• [EXERCISE]:
Retype, exactly as they appear below, the lines between the line holding "## Opinion 1" and the line holding "## Conclusiones", both ends included.

• [RECORDS FOR PROCESSING]:
....
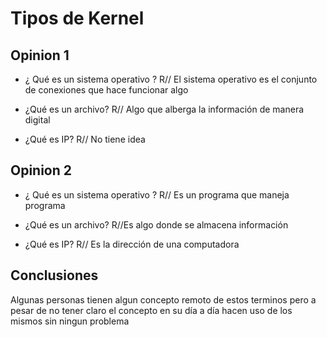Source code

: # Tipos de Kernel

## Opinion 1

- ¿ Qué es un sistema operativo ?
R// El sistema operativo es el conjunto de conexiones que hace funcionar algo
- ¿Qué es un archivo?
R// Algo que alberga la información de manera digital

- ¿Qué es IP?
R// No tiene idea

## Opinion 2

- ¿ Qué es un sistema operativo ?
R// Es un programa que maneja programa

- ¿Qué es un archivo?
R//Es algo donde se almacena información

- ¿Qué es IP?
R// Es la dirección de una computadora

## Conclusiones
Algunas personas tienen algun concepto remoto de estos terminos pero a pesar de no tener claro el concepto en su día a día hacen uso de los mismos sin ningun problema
....
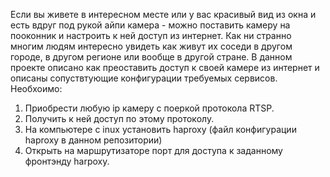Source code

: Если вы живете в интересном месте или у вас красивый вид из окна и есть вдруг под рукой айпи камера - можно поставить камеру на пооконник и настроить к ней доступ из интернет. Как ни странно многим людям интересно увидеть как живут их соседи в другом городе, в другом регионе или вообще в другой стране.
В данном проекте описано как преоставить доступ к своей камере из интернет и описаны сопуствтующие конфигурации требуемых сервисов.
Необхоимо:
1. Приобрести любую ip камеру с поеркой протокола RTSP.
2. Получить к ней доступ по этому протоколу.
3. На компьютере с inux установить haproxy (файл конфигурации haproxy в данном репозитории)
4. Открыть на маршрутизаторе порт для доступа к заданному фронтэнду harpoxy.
....
• [RESPONSE FOR THIS EXERCISE]:
## Opinion 1

- ¿ Qué es un sistema operativo ?
R// El sistema operativo es el conjunto de conexiones que hace funcionar algo
- ¿Qué es un archivo?
R// Algo que alberga la información de manera digital

- ¿Qué es IP?
R// No tiene idea

## Opinion 2

- ¿ Qué es un sistema operativo ?
R// Es un programa que maneja programa

- ¿Qué es un archivo?
R//Es algo donde se almacena información

- ¿Qué es IP?
R// Es la dirección de una computadora

## Conclusiones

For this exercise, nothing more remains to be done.